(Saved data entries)
::::

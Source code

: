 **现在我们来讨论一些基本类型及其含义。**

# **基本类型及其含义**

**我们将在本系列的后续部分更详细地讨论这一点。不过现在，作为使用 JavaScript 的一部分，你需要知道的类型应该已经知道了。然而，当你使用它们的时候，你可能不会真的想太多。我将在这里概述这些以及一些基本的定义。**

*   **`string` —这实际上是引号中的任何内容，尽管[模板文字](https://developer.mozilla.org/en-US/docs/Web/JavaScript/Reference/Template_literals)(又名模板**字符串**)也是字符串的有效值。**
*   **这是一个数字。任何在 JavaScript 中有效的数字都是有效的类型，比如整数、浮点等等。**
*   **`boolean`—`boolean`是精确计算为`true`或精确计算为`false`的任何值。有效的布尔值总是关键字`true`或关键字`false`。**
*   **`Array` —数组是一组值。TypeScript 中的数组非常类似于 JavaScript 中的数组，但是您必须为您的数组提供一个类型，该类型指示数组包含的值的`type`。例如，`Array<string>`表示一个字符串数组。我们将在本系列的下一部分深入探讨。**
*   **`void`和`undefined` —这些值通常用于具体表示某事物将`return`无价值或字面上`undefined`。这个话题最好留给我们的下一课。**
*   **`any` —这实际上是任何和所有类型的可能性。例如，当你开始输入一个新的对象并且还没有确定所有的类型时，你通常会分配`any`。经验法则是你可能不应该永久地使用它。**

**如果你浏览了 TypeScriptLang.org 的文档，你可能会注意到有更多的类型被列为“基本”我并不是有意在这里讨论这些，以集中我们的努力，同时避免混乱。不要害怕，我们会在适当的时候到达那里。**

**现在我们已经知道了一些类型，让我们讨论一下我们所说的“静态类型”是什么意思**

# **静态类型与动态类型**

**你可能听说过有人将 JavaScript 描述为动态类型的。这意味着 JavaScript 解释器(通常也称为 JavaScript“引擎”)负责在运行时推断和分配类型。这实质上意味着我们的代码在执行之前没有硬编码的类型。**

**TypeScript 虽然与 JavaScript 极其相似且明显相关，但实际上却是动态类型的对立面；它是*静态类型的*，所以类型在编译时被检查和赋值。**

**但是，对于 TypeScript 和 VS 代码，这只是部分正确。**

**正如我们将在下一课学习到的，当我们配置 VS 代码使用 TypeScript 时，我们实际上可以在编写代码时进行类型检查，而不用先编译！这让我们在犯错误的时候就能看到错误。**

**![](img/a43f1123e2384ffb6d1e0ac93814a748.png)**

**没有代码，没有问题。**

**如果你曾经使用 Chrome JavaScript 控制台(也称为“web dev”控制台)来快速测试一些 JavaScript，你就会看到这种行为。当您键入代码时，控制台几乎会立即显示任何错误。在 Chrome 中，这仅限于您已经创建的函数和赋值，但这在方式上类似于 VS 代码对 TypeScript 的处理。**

::::

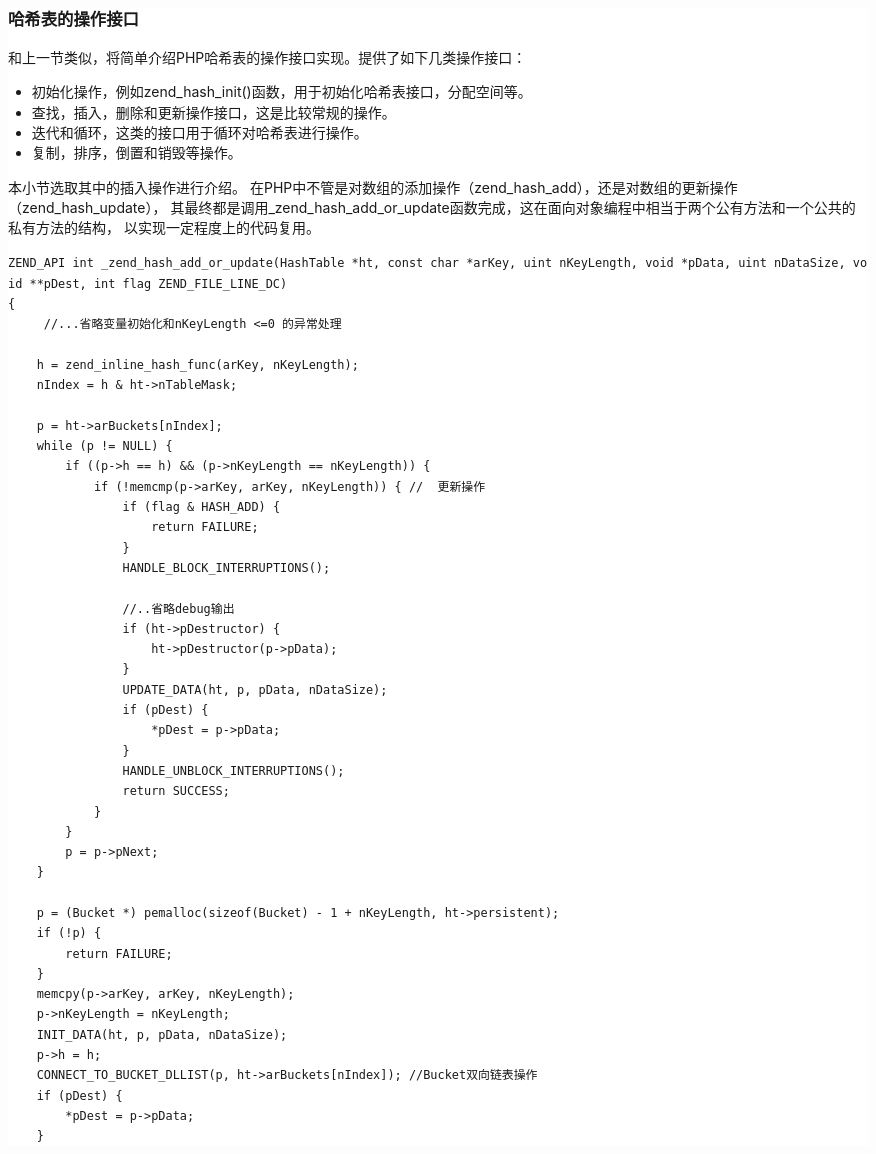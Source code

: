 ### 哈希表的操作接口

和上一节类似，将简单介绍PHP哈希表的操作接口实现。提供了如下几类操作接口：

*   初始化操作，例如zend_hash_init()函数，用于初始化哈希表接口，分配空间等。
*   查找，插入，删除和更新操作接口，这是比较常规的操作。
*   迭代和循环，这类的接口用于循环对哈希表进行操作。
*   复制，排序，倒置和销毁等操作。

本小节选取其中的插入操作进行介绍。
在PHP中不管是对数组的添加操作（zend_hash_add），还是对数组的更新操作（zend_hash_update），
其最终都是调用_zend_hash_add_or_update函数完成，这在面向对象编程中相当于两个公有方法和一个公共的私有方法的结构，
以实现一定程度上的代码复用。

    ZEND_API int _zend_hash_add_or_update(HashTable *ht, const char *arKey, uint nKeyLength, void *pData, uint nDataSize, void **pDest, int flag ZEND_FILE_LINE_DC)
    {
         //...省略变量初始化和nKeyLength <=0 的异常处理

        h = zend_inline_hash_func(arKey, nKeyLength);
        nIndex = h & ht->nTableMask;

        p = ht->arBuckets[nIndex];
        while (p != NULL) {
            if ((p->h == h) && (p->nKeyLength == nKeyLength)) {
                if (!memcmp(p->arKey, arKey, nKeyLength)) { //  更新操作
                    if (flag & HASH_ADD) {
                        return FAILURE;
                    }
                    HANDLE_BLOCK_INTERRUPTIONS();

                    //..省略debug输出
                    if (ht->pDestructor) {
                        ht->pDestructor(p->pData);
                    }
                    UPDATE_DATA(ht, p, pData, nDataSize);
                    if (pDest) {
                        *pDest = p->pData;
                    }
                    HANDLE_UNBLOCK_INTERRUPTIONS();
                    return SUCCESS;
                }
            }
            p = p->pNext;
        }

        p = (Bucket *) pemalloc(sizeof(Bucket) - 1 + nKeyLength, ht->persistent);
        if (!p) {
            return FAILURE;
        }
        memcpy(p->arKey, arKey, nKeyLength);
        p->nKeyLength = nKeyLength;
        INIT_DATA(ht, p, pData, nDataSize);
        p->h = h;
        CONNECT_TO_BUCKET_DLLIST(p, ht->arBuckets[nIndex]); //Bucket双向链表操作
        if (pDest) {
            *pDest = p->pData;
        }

::::

What you will do:
The exercise is to copy out every line above that has the word "nDataSize" in it.

The completed task:
    ZEND_API int _zend_hash_add_or_update(HashTable *ht, const char *arKey, uint nKeyLength, void *pData, uint nDataSize, void **pDest, int flag ZEND_FILE_LINE_DC)
                    UPDATE_DATA(ht, p, pData, nDataSize);
        INIT_DATA(ht, p, pData, nDataSize);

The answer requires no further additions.